Records contained in a dataset:
-- -- --
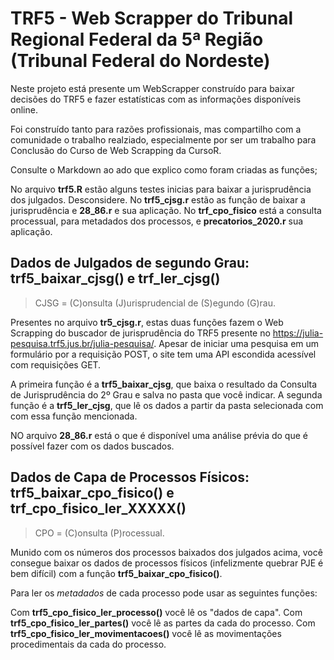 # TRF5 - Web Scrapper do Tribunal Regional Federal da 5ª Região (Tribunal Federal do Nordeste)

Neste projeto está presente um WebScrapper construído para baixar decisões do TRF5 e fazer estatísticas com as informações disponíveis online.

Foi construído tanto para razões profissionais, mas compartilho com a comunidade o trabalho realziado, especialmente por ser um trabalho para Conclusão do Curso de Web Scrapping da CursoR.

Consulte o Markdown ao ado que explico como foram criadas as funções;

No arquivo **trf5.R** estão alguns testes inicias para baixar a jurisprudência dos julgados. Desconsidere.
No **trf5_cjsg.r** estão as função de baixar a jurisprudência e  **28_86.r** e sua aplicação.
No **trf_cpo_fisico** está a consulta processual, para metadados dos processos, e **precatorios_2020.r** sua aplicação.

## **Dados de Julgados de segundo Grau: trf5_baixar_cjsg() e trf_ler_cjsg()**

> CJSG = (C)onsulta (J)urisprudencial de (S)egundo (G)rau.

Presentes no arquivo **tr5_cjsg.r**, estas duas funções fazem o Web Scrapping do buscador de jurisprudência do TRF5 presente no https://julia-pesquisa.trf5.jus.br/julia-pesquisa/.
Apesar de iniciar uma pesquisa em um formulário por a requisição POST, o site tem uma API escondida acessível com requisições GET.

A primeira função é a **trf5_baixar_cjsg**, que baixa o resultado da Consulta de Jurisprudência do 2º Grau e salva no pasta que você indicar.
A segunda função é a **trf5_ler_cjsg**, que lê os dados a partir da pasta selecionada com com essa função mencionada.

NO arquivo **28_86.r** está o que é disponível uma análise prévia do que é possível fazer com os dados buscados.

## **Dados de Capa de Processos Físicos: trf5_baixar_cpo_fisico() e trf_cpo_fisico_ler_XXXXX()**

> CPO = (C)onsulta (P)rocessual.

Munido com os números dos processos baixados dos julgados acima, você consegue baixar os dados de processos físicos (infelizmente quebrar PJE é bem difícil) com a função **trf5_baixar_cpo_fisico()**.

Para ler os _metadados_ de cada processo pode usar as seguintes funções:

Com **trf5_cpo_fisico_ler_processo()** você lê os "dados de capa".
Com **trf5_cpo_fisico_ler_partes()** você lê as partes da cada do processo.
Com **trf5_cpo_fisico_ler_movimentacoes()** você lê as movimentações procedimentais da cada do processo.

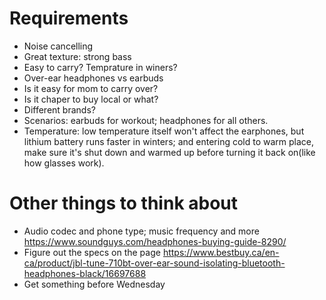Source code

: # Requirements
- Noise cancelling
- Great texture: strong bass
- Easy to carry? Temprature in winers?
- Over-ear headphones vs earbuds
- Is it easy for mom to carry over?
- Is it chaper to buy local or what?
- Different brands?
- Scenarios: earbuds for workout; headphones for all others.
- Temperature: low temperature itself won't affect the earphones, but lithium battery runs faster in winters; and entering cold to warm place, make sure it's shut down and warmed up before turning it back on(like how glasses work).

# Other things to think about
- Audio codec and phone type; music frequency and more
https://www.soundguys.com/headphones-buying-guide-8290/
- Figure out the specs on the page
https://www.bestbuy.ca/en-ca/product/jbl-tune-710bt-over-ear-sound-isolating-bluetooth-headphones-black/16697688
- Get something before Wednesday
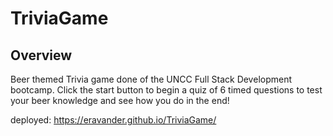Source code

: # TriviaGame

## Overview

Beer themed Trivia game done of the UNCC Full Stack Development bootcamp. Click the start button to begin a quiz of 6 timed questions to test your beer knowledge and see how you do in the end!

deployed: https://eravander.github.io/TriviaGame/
-- -- --
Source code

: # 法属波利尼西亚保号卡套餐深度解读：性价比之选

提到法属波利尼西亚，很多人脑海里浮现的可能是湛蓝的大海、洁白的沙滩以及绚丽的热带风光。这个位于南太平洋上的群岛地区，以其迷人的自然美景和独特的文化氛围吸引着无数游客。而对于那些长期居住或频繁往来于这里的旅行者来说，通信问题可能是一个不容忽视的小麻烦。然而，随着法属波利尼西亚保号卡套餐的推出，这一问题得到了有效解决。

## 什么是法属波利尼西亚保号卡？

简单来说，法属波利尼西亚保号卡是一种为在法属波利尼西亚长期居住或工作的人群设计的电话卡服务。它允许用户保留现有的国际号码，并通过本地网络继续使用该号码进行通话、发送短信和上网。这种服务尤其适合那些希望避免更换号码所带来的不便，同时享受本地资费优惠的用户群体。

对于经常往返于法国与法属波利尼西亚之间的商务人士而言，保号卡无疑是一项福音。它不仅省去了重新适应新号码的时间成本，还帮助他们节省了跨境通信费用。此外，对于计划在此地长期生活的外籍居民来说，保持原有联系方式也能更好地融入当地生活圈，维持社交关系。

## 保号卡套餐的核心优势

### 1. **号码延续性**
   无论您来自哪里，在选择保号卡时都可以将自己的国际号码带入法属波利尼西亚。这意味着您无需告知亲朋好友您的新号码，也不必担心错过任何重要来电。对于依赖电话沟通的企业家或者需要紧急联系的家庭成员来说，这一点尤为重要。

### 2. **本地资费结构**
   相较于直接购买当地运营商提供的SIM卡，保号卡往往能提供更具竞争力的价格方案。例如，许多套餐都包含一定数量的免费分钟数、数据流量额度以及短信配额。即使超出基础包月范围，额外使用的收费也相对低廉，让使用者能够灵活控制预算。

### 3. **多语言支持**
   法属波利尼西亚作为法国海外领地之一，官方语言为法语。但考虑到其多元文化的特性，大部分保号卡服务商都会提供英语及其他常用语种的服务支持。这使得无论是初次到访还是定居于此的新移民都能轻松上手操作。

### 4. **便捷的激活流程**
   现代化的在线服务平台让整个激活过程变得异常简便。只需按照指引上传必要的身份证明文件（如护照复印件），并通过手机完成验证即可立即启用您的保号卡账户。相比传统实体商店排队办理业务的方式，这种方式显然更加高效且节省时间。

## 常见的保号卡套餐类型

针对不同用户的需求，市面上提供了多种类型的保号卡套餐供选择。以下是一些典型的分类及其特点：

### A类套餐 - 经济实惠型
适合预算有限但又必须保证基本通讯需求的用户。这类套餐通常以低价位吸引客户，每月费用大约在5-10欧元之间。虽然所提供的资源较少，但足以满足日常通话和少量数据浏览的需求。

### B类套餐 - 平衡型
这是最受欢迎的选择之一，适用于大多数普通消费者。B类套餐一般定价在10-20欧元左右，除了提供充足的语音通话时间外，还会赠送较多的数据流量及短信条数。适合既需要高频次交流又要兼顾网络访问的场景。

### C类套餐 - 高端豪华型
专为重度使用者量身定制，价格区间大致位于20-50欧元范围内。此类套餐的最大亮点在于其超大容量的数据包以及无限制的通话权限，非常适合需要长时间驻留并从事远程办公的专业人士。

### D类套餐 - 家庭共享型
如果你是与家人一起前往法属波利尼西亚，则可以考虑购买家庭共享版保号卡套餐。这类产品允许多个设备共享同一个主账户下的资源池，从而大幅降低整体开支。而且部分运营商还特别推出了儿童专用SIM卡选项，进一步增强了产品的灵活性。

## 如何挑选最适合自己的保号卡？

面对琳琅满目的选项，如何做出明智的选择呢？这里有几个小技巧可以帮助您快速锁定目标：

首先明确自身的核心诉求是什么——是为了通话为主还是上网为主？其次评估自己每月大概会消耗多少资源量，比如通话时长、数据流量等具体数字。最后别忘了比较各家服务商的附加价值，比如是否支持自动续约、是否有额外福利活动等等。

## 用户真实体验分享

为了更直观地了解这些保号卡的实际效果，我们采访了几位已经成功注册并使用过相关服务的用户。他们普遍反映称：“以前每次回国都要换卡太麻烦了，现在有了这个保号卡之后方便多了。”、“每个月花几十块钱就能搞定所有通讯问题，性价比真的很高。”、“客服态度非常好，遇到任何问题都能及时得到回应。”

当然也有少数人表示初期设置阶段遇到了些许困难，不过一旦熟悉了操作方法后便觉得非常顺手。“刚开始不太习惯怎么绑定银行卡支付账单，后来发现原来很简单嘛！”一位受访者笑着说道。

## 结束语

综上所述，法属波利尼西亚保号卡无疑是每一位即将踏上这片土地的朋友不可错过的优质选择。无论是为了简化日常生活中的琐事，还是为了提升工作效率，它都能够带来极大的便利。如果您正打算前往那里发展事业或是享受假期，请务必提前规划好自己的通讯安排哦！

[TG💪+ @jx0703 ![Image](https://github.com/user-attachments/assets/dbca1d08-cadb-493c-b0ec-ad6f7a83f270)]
-- -- --
- EXERCISE BRIEF: In the entries above, find each line that includes the string "headphones" and copy it.

- WRITTEN SOLUTION:
- Over-ear headphones vs earbuds
- Scenarios: earbuds for workout; headphones for all others.
https://www.soundguys.com/headphones-buying-guide-8290/
https://www.bestbuy.ca/en-ca/product/jbl-tune-710bt-over-ear-sound-isolating-bluetooth-headphones-black/16697688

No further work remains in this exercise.